Point two. Set a date for the apocalypse. That's how it should be! Deadline is the main motivator of any process. Your parishioners must understand that there is no time to waste, you need to start saving right now, before it is too late. At the moment, various religions offer a wide range of ends of the world for every taste and budget, so you can, without much bother, compile your own from a set of ready-made modules.

NB Unlike describing the end of the world, the choice of date must be approached with all responsibility. If it is too far away, the deadline effect will disappear (see Catholicism); If it is too close, the moment it is achieved you will either begin to rapidly lose disappointed parishioners, or you will have to organize it on your own, which is troublesome, dangerous and costly. Ideally, estimate how long you're going to live, add another ten years to be sure, and announce the date. Even if your sect survives you, let your successor clean up this crap.

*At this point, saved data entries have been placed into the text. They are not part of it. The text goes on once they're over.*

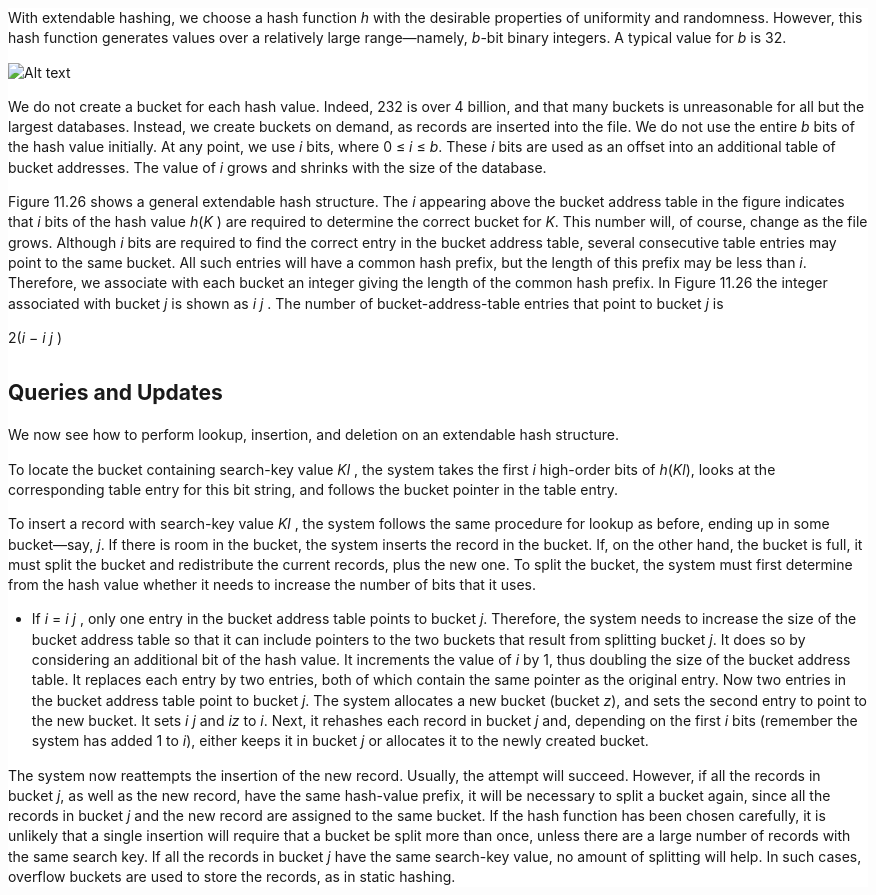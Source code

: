 With extendable hashing, we choose a hash function _h_ with the desirable properties of uniformity and randomness. However, this hash function generates values over a relatively large range—namely, _b_\-bit binary integers. A typical value for _b_ is 32.  

![Alt text](image-37.png)

We do not create a bucket for each hash value. Indeed, 232 is over 4 billion, and that many buckets is unreasonable for all but the largest databases. Instead, we create buckets on demand, as records are inserted into the file. We do not use the entire _b_ bits of the hash value initially. At any point, we use _i_ bits, where 0 ≤ _i_ ≤ _b_. These _i_ bits are used as an offset into an additional table of bucket addresses. The value of _i_ grows and shrinks with the size of the database.

Figure 11.26 shows a general extendable hash structure. The _i_ appearing above the bucket address table in the figure indicates that _i_ bits of the hash value _h_(_K_ ) are required to determine the correct bucket for _K_. This number will, of course, change as the file grows. Although _i_ bits are required to find the correct entry in the bucket address table, several consecutive table entries may point to the same bucket. All such entries will have a common hash prefix, but the length of this prefix may be less than _i_. Therefore, we associate with each bucket an integer giving the length of the common hash prefix. In Figure 11.26 the integer associated with bucket _j_ is shown as _i j_ . The number of bucket-address-table entries that point to bucket _j_ is

2(_i_ − _i j_ )

## Queries and Updates

We now see how to perform lookup, insertion, and deletion on an extendable hash structure. 

To locate the bucket containing search-key value _Kl_ , the system takes the first _i_ high-order bits of _h_(_Kl_), looks at the corresponding table entry for this bit string, and follows the bucket pointer in the table entry.

To insert a record with search-key value _Kl_ , the system follows the same procedure for lookup as before, ending up in some bucket—say, _j_. If there is room in the bucket, the system inserts the record in the bucket. If, on the other hand, the bucket is full, it must split the bucket and redistribute the current records, plus the new one. To split the bucket, the system must first determine from the hash value whether it needs to increase the number of bits that it uses.

- If _i_ \= _i j_ , only one entry in the bucket address table points to bucket _j_. Therefore, the system needs to increase the size of the bucket address table so that it can include pointers to the two buckets that result from splitting bucket _j_. It does so by considering an additional bit of the hash value. It increments the value of _i_ by 1, thus doubling the size of the bucket address table. It replaces each entry by two entries, both of which contain the same pointer as the original entry. Now two entries in the bucket address table point to bucket _j_. The system allocates a new bucket (bucket _z_), and sets the second entry to point to the new bucket. It sets _i j_ and _iz_ to _i_. Next, it rehashes each record in bucket _j_ and, depending on the first _i_ bits (remember the system has added 1 to _i_), either keeps it in bucket _j_ or allocates it to the newly created bucket.

The system now reattempts the insertion of the new record. Usually, the attempt will succeed. However, if all the records in bucket _j_, as well as the new record, have the same hash-value prefix, it will be necessary to split a bucket again, since all the records in bucket _j_ and the new record are assigned to the same bucket. If the hash function has been chosen carefully, it is unlikely that a single insertion will require that a bucket be split more than once, unless there are a large number of records with the same search key. If all the records in bucket _j_ have the same search-key value, no amount of splitting will help. In such cases, overflow buckets are used to store the records, as in static hashing.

Jehovah witnesses. They promised the coming of Christ in 1874, then they extended this series a bunch of times for another season or two. The last announcement indicated 1975, but then they abandoned the exact dates, because after the next deadline, the disappointed flock began to scatter.


Point three. Declare yourself the Chosen One. A prophet, a god, an alien intelligence, a superman - it doesn't matter. The main thing here is to tie the threads of leadership to yourself from the very beginning. We don't need palace coups (see Branch Davidian) at the moment when our business achieves success, right? Therefore, the first thing that is required of you is to make yourself an indispensable figure at the paradigm level, so that some cunning deputy does not squeeze out your business at the most unexpected moment. No key decision should be made without your revelations/blessings/approvals.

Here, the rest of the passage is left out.